What to do: Return copies of the lines below that mention "part".

Records from a dataset:
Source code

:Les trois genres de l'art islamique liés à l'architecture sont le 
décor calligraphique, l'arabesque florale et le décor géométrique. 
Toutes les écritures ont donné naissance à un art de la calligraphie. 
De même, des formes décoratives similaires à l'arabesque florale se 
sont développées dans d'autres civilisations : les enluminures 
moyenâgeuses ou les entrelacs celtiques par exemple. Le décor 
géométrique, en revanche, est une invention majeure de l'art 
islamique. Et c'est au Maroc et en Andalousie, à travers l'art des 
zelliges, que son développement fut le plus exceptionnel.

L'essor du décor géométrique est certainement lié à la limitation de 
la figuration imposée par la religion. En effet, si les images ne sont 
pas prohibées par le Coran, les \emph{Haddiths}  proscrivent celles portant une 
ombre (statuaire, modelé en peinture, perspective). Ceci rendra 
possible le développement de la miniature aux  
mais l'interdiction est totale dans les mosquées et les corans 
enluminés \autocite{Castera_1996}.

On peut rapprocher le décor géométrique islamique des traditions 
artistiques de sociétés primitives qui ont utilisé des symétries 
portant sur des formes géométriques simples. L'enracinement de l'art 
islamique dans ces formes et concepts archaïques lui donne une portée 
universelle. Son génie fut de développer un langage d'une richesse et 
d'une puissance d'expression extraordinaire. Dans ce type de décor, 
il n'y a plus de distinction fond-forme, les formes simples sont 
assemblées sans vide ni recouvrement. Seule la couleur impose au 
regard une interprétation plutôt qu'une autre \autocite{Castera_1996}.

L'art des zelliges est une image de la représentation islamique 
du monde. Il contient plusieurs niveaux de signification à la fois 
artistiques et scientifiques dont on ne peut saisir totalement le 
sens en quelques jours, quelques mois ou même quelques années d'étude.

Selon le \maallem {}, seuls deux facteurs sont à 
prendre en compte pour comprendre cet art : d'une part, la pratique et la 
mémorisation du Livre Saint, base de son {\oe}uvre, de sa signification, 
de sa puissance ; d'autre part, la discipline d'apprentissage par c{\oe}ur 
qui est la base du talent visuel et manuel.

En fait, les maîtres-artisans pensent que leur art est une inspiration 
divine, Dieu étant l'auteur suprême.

...

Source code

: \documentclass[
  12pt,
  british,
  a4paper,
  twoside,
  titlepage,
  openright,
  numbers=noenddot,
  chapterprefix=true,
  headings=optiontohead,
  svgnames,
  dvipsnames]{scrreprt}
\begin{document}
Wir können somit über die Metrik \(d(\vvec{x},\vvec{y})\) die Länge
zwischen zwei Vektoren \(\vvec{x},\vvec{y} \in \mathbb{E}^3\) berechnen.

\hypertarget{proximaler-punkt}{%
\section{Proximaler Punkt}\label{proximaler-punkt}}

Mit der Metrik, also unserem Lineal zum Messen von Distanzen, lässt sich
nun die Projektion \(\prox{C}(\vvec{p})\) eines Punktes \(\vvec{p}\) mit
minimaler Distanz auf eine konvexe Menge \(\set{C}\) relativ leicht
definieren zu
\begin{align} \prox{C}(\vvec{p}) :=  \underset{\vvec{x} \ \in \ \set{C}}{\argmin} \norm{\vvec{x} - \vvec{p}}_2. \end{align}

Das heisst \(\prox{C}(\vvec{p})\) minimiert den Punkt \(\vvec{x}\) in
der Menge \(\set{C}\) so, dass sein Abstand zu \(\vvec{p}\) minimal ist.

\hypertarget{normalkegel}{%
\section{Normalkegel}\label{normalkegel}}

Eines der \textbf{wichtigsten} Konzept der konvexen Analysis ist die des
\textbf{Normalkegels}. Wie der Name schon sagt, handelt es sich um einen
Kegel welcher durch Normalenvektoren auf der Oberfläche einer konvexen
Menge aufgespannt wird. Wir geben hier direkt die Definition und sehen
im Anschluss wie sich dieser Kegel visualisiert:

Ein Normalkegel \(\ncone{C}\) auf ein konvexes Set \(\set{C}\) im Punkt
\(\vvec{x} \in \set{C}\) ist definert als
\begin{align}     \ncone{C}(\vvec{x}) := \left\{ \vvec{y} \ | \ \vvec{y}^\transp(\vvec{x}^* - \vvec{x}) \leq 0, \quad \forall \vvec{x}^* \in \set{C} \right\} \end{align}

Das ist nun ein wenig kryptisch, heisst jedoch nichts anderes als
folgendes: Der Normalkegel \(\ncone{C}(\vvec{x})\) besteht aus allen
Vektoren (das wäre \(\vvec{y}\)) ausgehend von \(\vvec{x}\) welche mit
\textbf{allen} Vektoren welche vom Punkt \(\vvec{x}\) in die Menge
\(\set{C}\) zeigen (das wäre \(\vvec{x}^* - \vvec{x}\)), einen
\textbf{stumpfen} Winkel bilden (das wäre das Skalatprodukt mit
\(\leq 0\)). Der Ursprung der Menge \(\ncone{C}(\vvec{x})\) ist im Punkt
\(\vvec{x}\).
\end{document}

Exercise response:
prendre en compte pour comprendre cet art : d'une part, la pratique et la 
de sa puissance ; d'autre part, la discipline d'apprentissage par c{\oe}ur 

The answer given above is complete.